Identifying the individuals with an increased risk of CKD will enable early interventions and reduce the burden of the disease. Therefore, several risk factors are recognized, including genotype, age, gender, race, and family history [20]. CKD is more common among the elderly, women, and non-Hispanic Black adults [18]. In addition, obesity, smoking, and uncontrolled diabetes or hypertension are associated with CKD; moreover, acute kidney injury, cardiovascular diseases, and analgesic medication constitute risks [20].
The common biomarkers used to detect kidney dysfunction are albumin and creatinine. Albumin is a protein that circulates in the blood with a well-functioning kidney preventing albumin from getting excreted in the urine. Thus, the level of albumin in the urine (albuminuria) is used as an indicator of kidney health [21]. Creatinine is a waste product of metabolism in the muscle released to the blood—a healthy kidney is able to filter creatinine from the blood [22].
CKD is diagnosed by the presence of glomerular filtration rate (GFR) lower than 60 mL/min/1.73 m2 for at least three months or the presence of GFR greater than 60 mL/min/1.73 m2 along with evidence of kidney injury [23]. The common indicators of kidney injury are albuminuria, proteinuria, and an abnormal MRI kidney image.
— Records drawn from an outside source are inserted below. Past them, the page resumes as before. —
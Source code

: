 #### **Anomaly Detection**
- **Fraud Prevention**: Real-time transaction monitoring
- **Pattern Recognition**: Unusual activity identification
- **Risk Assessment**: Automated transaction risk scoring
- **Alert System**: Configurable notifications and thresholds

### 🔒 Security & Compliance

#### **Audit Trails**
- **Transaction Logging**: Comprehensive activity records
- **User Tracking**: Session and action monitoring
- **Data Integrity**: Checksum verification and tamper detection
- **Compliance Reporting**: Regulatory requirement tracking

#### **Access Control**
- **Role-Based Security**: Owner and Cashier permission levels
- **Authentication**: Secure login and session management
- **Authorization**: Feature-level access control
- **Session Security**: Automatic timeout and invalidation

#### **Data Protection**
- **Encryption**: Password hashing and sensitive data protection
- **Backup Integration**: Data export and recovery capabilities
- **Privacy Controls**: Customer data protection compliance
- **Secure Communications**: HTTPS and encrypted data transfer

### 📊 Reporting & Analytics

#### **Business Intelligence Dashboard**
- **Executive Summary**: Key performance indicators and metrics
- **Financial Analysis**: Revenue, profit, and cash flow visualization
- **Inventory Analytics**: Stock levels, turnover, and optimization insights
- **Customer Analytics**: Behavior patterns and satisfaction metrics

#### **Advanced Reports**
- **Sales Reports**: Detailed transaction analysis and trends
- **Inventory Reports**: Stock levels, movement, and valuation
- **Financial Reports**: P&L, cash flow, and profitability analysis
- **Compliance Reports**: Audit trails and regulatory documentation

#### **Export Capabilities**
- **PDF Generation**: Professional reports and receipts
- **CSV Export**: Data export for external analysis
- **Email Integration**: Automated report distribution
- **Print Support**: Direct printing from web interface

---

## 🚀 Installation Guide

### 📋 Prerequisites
Albuminuria is indicated by the level of albumin in the 24 h urine (>30 mg) or the level of albumin in the urine sample adjusted by urinary creatinine (>30 mg/g). Accordingly, albuminuria is categorized to three stages: normal (<30 mg/g), moderate (30–300 mg/g), and severe (>300 mg/g) [23].
CKD progresses in stages; in the early stages, the kidneys are still capable of filtering out waste, while in the latter stages, the kidneys have lost most of their capabilities or stopped working. Thus, CKD has five stages: stage 1 (mild kidney damage, eGFR ≥ 90), stage 2 (mild kidney damage, eGFR 60–89), stage 3 (moderate kidney damage, 30 and 59), stage 4 (moderate/severe kidney damage, eGFR 15–29), and stage 5 (kidney failure, eGFR ≤ 15) [24].
The NHANES survey incorporates the surveillance of renal disease among the USA population by testing renal and kidney biomarkers and defining four stages of CKD using estimated GFR (eGFR) and estimated persistent albuminuria; the persistent albuminuria is used to determine stage 1 and stage 2 CKD [25].
The NHANES data reveal that the prevalence of CKD among the USA population is in a stable trend and is associated with obesity and elevated FG, TG, TC, and HDL [26,27]. The accumulative data from NHANES 2003–18 indicated that the prevalence of CKD among different races was 20% (non-Hispanic white), 19% (non-Hispanic black), 15% (Hispanic), and 14% (other) [27]. However, there is an increasing trend of CKD among Mexican Americans, and there is a need to further investigate the risk factors associated with these groups [28].

1.3. Toxoplasma and CKD

Previous studies indicated that patients undergoing dialysis have a higher rate of active Toxoplasma infection compared to healthy individuals. This could be due to the weakness of the immune system and the reactivation of a chronic Toxoplasma infection [29]. In addition, T. gondii seropositive pregnant women had significantly higher serum creatinine and blood urea than the seronegative group [30]. On the other hand, CKD may reduce the immune response to T. gondii exposure and facilitate the infection with toxoplasmosis [31,32]. Therefore, the purpose of this study is to further investigate the association between T. gondii and CKD and explore the significance of this association among the different demographic groups.

2. Materials and Methods

2.1. Study Population

This study’s sample was a sub-sample of the population in the NHANES 2009–2010 who were 20 years or older and tested for T. gondii. The NHANES 2009–2010 is a multistage stratified survey designed to provide a detailed examination of the health and nutritional status of a nationally representative sample of non-institutionalized individuals in the USA. The National Center for Health Statistics of the Centers for Disease Control and Prevention Institutional Review Board approved the protocols for NHANES 2009–2010, and all participants gave informed consent. The sampling process included sampling one county from each of 15 groups of counties, then sampling segments, households, and persons from the selected counties. The demographic information was collected through a computer-assisted personal interview (CAPI).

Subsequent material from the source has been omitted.